Молодой отрок хотел ещё что-то сказать, но священник бросил ему через плечо:

— Умолкни, чадо!

Снова обратившись к князю, он торжественно произнёс:

— Прими послов, княже. От князя Владимира Всеволодовича и сына его Мстислава.

Князь рванул правый ус тонкими пальцами. На одном из них сверкал драгоценный перстень. Память о Феофании.

— Послов всегда принимал с честью. Но скоро брат Владимир будет ко мне младенцев слать.

Отрок опять покраснел, стыдясь своей молодости.

— Семена отправили со мной в путь, чтобы боярскому делу научился, — объяснил иерей.

— С чем приехал? — спросил, нахмурившись, Олег священника.

— Эпистолия к тебе от светлого князя Владимира.

Поп подошёл поближе и, видя, что Олег не хочет протянуть руку, чтобы принять сложенное в трубку письмо, положил его на стол.

Князь морщился, глядя на послание.

— Все ныне пишут.

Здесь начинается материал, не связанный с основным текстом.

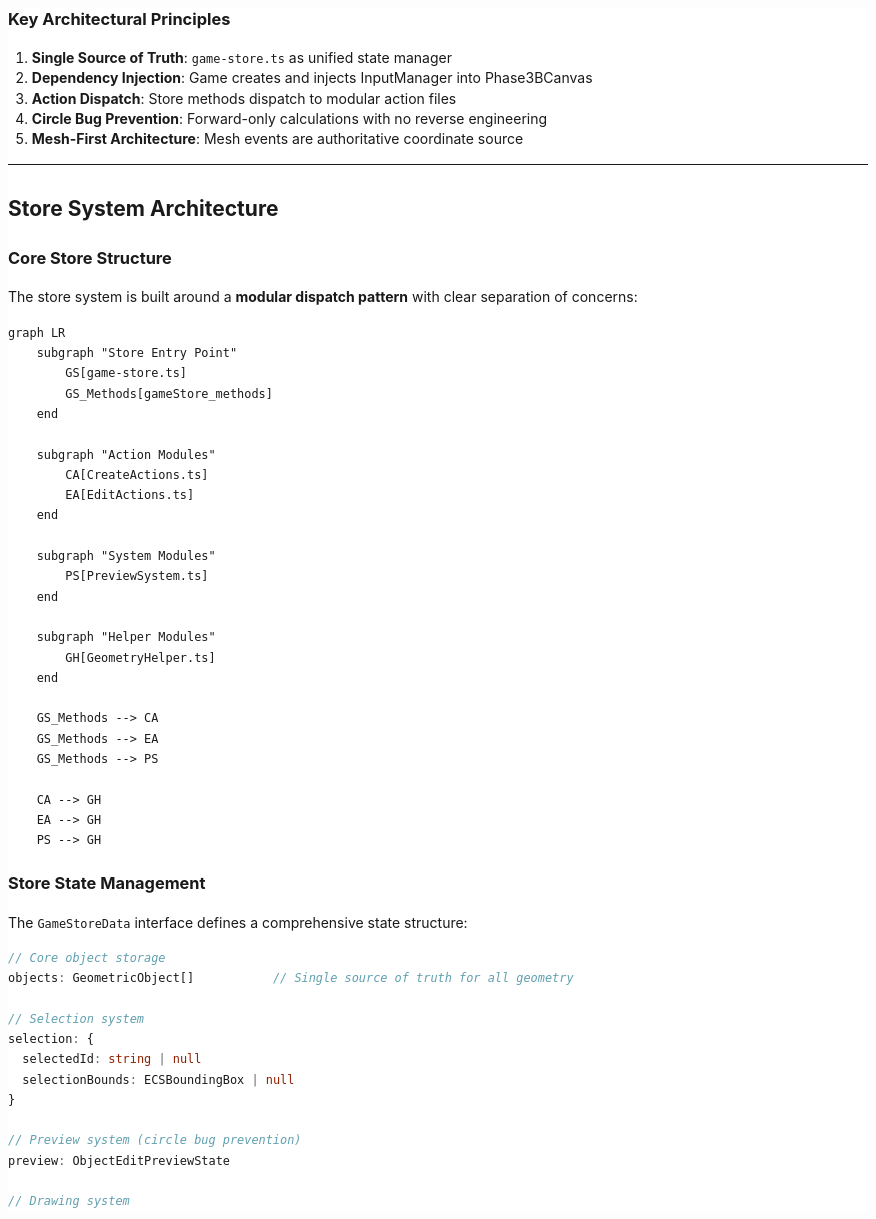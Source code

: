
```mermaid
```

### Key Architectural Principles

1. **Single Source of Truth**: `game-store.ts` as unified state manager
2. **Dependency Injection**: Game creates and injects InputManager into Phase3BCanvas
3. **Action Dispatch**: Store methods dispatch to modular action files
4. **Circle Bug Prevention**: Forward-only calculations with no reverse engineering
5. **Mesh-First Architecture**: Mesh events are authoritative coordinate source

---

## Store System Architecture

### Core Store Structure

The store system is built around a **modular dispatch pattern** with clear separation of concerns:

```mermaid
graph LR
    subgraph "Store Entry Point"
        GS[game-store.ts]
        GS_Methods[gameStore_methods]
    end
    
    subgraph "Action Modules"
        CA[CreateActions.ts]
        EA[EditActions.ts]
    end
    
    subgraph "System Modules"
        PS[PreviewSystem.ts]
    end
    
    subgraph "Helper Modules"
        GH[GeometryHelper.ts]
    end
    
    GS_Methods --> CA
    GS_Methods --> EA
    GS_Methods --> PS
    
    CA --> GH
    EA --> GH
    PS --> GH
```

### Store State Management

The `GameStoreData` interface defines a comprehensive state structure:

```typescript
// Core object storage
objects: GeometricObject[]           // Single source of truth for all geometry

// Selection system
selection: {
  selectedId: string | null
  selectionBounds: ECSBoundingBox | null
}

// Preview system (circle bug prevention)
preview: ObjectEditPreviewState

// Drawing system
```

Будто не князья, а монахи, — зло сказал он, беря пергамен. — Иванко! Накормить надо пресвитера. И этого отрока тоже. Издалека приехали люди.

Боярин пошел-искать жену тиуна.

— А остальные пусть пойдут на коней посмотреть, — приказал князь.

Дружинники полезли один за другим в низенькую дверь.

— Отдохните с дороги, — обратился Олег к послам, и пресвитер уселся на лавку. Отрок продолжал стоять около него, видимо, накопив в своём сердце княжеские обиды. Но тоже смотрел на Олега, в ожидании, как он будет обращаться с грамотой.

Олег сорвал печать красного воска и с шорохом развернул длинный свиток. Насупив брови и едва сдерживая гнев и желчь, он стал читать, беззвучно шевеля губами:

«Послание князю Олегу Святославичу. Будь здоров! О я многострадальный и печальный! Много борется душа моя с сердцем, но оно одолевает, ибо все мы тленны, и потому со страхом помышляю о том, как бы не предстать предо страшным судией без покаяния и не примирившись о тобою…»

Дальше были выписаны из священных книг изречения о прощении прегрешений и всякие слова о миролюбии старшего сына Мстислава. Олег не любил псалмов. От них князя охватывала скука. Точно вдруг переставало светить солнце и женские глаза потухали. Но Мономах пространно писал о грехах и смертном часе.